March 9, 2012 -- President Obama appointed Todd Park assistant to the president and U.S. chief technology officer (CTO). Park has been head of technology for the Department of Health and Human Services (HHS) since 2009.

In announcing the appointment, administration officials said Park has been an "agent for change" at HHS where they said he was hired as the department's "entrepreneur-in-residence."

"Park has been helping HHS harness the power of data, technology and innovation to improve the health of all Americans,'' the announcement said. "The president has asked him to bring that same approach to a broader mission—helping to replicate those and other best practices across government and bring them to scale."

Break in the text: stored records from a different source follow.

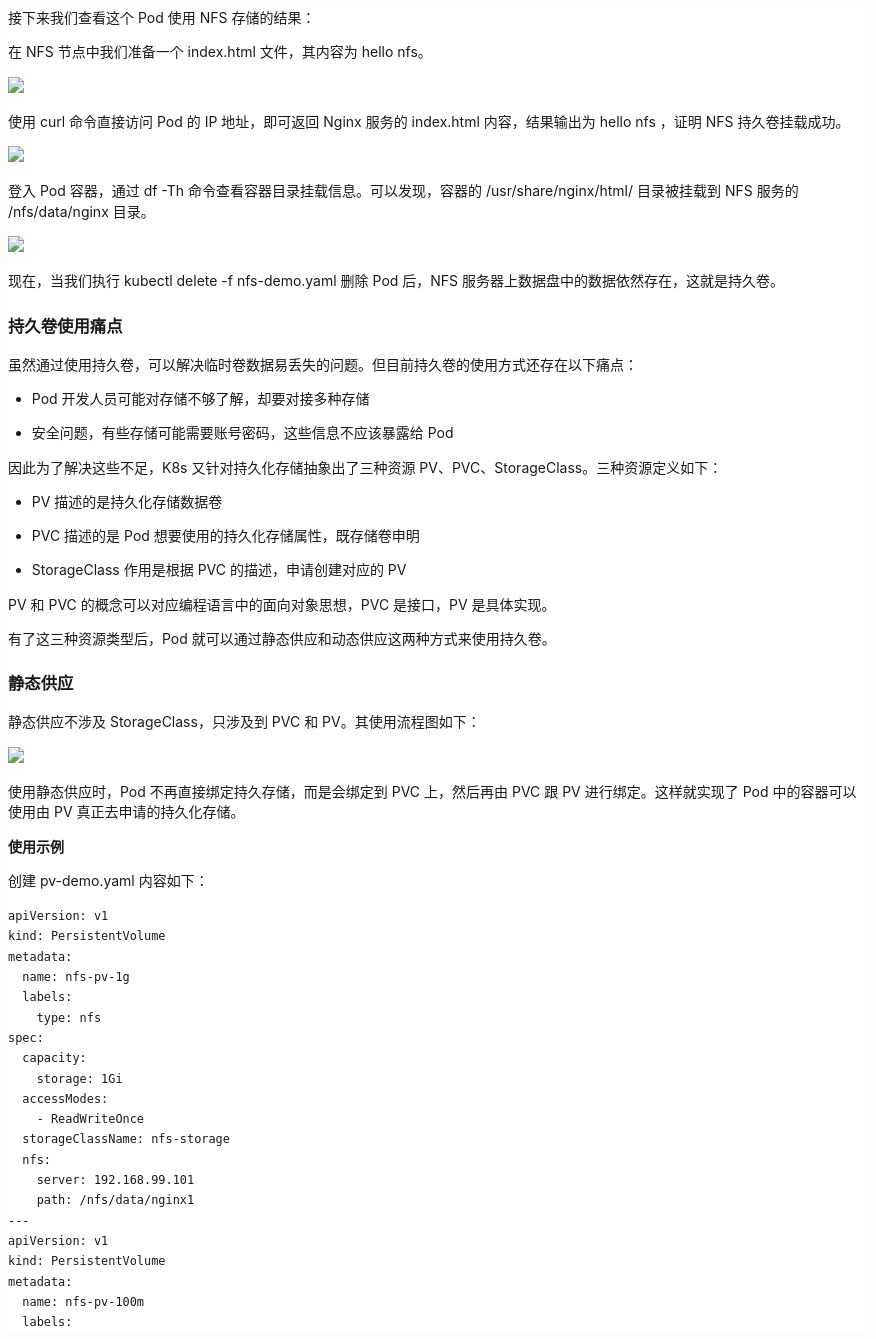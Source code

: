 接下来我们查看这个 Pod 使用 NFS 存储的结果：

在 NFS 节点中我们准备一个 index.html 文件，其内容为 hello nfs。

![](https://oscimg.oschina.net/oscnet/up-25d72c28ebf7dab31b0471b90b383c195ec.png)

使用 curl 命令直接访问 Pod 的 IP 地址，即可返回 Nginx 服务的 index.html 内容，结果输出为 hello nfs ，证明 NFS 持久卷挂载成功。

![](https://oscimg.oschina.net/oscnet/up-398edceaebc98c14fb877ecc8cb2d01c1d6.png)

登入 Pod 容器，通过 df -Th 命令查看容器目录挂载信息。可以发现，容器的 /usr/share/nginx/html/ 目录被挂载到 NFS 服务的 /nfs/data/nginx 目录。

![](https://oscimg.oschina.net/oscnet/up-646025e1d6ff72b244a57c6b72b3408528d.png)

现在，当我们执行 kubectl delete -f nfs-demo.yaml 删除 Pod 后，NFS 服务器上数据盘中的数据依然存在，这就是持久卷。

### 持久卷使用痛点

虽然通过使用持久卷，可以解决临时卷数据易丢失的问题。但目前持久卷的使用方式还存在以下痛点：

-   Pod 开发人员可能对存储不够了解，却要对接多种存储
    
-   安全问题，有些存储可能需要账号密码，这些信息不应该暴露给 Pod
    

因此为了解决这些不足，K8s 又针对持久化存储抽象出了三种资源 PV、PVC、StorageClass。三种资源定义如下：

-   PV 描述的是持久化存储数据卷
    
-   PVC 描述的是 Pod 想要使用的持久化存储属性，既存储卷申明
    
-   StorageClass 作用是根据 PVC 的描述，申请创建对应的 PV
    

PV 和 PVC 的概念可以对应编程语言中的面向对象思想，PVC 是接口，PV 是具体实现。

有了这三种资源类型后，Pod 就可以通过静态供应和动态供应这两种方式来使用持久卷。

### 静态供应

静态供应不涉及 StorageClass，只涉及到 PVC 和 PV。其使用流程图如下：

![](https://oscimg.oschina.net/oscnet/up-2de31d996d5b8a31d3ccb590026f06c49a6.png)

使用静态供应时，Pod 不再直接绑定持久存储，而是会绑定到 PVC 上，然后再由 PVC 跟 PV 进行绑定。这样就实现了 Pod 中的容器可以使用由 PV 真正去申请的持久化存储。

**使用示例**

创建 pv-demo.yaml 内容如下：

```
apiVersion: v1
kind: PersistentVolume
metadata:
  name: nfs-pv-1g
  labels:
    type: nfs
spec:
  capacity:
    storage: 1Gi
  accessModes:
    - ReadWriteOnce
  storageClassName: nfs-storage
  nfs:
    server: 192.168.99.101
    path: /nfs/data/nginx1
---
apiVersion: v1
kind: PersistentVolume
metadata:
  name: nfs-pv-100m
  labels:
```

Park takes over for Aneesh Chopra, the first U.S. CTO, who last month left to return to The Advisory Board Company as senior advisor, health care technology strategy.

"As our 'entrepreneur-in-residence,' Todd has lit a fire of innovation across HHS,'' HHS Secretary Kathleen Sebelius said in a statement. "Notably, Todd led the team that, in ninety days, developed and launched HealthCare.gov, the first website to provide consumers with a comprehensive inventory of available public and private health insurance plans in a single, easy-to-use tool. I know he'll bring the same energy and boundless creativity to his efforts across the entire Federal Government as the next CTO of the United States."

Asked who will replace Park at the agency, an HHS officials said that "Todd's HHS portfolio will continue to be a major focus of his work given the significance of the Department's efforts and the wonderful work already underway. He has built a strong team at HHS that will continue to support our efforts."

The U.S. CTO is responsible for ensuring the adoption of innovative technologies to support administration priorities, including job creation, broader access to affordable health care, enhanced energy efficiency, a more open government, and national and homeland security.

"Todd Park has demonstrated a remarkable talent for enlisting innovative technologies to modernize government, reduce waste and make government information more accessible to the public," Obama. said in a statement. "In his new position he will bring those skills to the entire federal enterprise, ensuring that government will serve all Americans fairly, effectively, and efficiently."